The scooter will not be a new model, according to Vmoto, but will be a limited-edition issue of its CU-X scooter, which is sold in Asia and Europe, mostly under the Super SOCO brand. Vmoto says the CU-X's 2.8 kW motor produces 85 foot-pounds of torque. In Europe, top speed is limited to 28 mph, so this is going to be a very slow "Ducati." Range is about 50 miles. The scooter's lithium battery is easily removed for charging.
The surprise here is not Ducati's entry into the electric motorcycle market. CEO Claudio Domenicali has stated publicly that the company will soon have an electric motorcycle in production. The company has already shown an electric mountain bike developed in collaboration with the Italian company Thok Ebikes. The mountain bike is an interesting echo of Ducati's entry into two-wheelers with the Cucciolo after World War II. Meanwhile, the forthcoming sport bike is expected to be a performance motorcycle in keeping with Ducati's more recent traditions. Together, they would give the company something at both ends of the spectrum, from bicycle to superbike, to start.
The Vmoto scooter seems like a different deal, however, with Ducati supplying nothing but the name. Even the phrasing of the announcement by Vmoto Managing Director Charles Chen made it sound like this is a big deal for Vmoto, not Ducati.
"This is an exciting agreement for Vmoto and we are thrilled that Ducati — renowned for being a top-end manufacturer of Italian motorcycles — has agreed to associate its premium reputation and brand with our electric vehicles."
Is it just me, or does it almost sound like Australian penny-stock company Vmoto is surprised Ducati actually agreed to go along with this?
Either way, the real story will not be a deal for a rebadged scooter, but rather what Ducati produces on its own for its first electric sport bike. The high-end, electric sport bike niche poses some serious challenges.
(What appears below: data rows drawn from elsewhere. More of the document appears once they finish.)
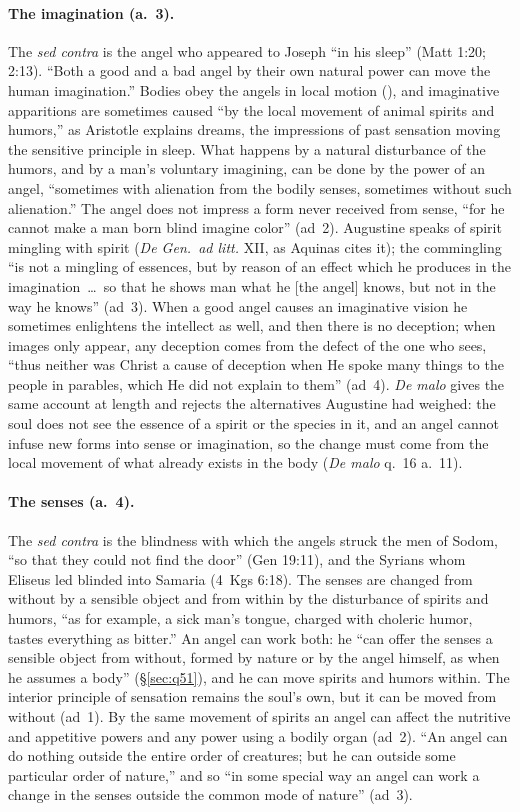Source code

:\paragraph{The imagination (a.~3).} The \emph{sed contra} is the angel who
appeared to Joseph ``in his sleep'' (Matt 1:20; 2:13). ``Both a good and a
bad angel by their own natural power can move the human imagination.''
Bodies obey the angels in local motion (), and
imaginative apparitions are sometimes caused ``by the local movement of
animal spirits and humors,'' as Aristotle explains dreams, the impressions
of past sensation moving the sensitive principle in sleep. What happens by
a natural disturbance of the humors, and by a man's voluntary imagining,
can be done by the power of an angel, ``sometimes with alienation from the
bodily senses, sometimes without such alienation.'' The angel does not
impress a form never received from sense, ``for he cannot make a man born
blind imagine color'' (ad~2). Augustine speaks of spirit mingling with
spirit (\emph{De Gen.\ ad litt.} XII, as Aquinas cites it); the
commingling ``is not a mingling of essences, but by reason of an effect
which he produces in the imagination~\dots\ so that he shows man what he
[the angel] knows, but not in the way he knows'' (ad~3). When a good angel
causes an imaginative vision he sometimes enlightens the intellect as
well, and then there is no deception; when images only appear, any
deception comes from the defect of the one who sees, ``thus neither was
Christ a cause of deception when He spoke many things to the people in
parables, which He did not explain to them'' (ad~4). \emph{De malo} gives
the same account at length and rejects the alternatives Augustine had
weighed: the soul does not see the essence of a spirit or the species in
it, and an angel cannot infuse new forms into sense or imagination, so the
change must come from the local movement of what already exists in the
body (\emph{De malo} q.~16 a.~11).

\paragraph{The senses (a.~4).} The \emph{sed contra} is the blindness with
which the angels struck the men of Sodom, ``so that they could not find the
door'' (Gen 19:11), and the Syrians whom Eliseus led blinded into Samaria
(4~Kgs 6:18). The senses are changed from without by a sensible object and
from within by the disturbance of spirits and humors, ``as for example, a
sick man's tongue, charged with choleric humor, tastes everything as
bitter.'' An angel can work both: he ``can offer the senses a sensible
object from without, formed by nature or by the angel himself, as when he
assumes a body'' (\S\ref{sec:q51}), and he can move spirits and humors
within. The interior principle of sensation remains the soul's own, but it
can be moved from without (ad~1). By the same movement of spirits an angel
can affect the nutritive and appetitive powers and any power using a bodily
organ (ad~2). ``An angel can do nothing outside the entire order of
creatures; but he can outside some particular order of nature,'' and so
``in some special way an angel can work a change in the senses outside the
common mode of nature'' (ad~3).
The high performance part is not that difficult, with an electric motor, but one of the top priorities of a sport bike — low weight — is directly at odds with providing greater range. More batteries for more range equals more weight (and expense).
Also, the electric superbike field looks crowded to me. Lightning has promised to start delivering its Strike this summer and Energica is better established in the electric motorcycle market. Plus, how many cash-heavy consumers are there who want a high-performance electric motorcycle? I never refer to my motorcycles as toys, because I rely on them for my personal transportation, not just as weekend playthings. But the use case for something like a $25,000 Energica with a 125-mile range is fairly limited — expensive for the commute to work and difficult to use for travel of any distance — which makes it seem more like an expensive toy.
I expect Ducati will build a flashy sport bike to attract attention and then fill in its electric lineup with more practical bikes in the future, similar to the path Harley-Davidson is taking. Meanwhile, those of you in Europe and parts of Asia will apparently have the chance to ride a "Ducati" electric scooter while we wait.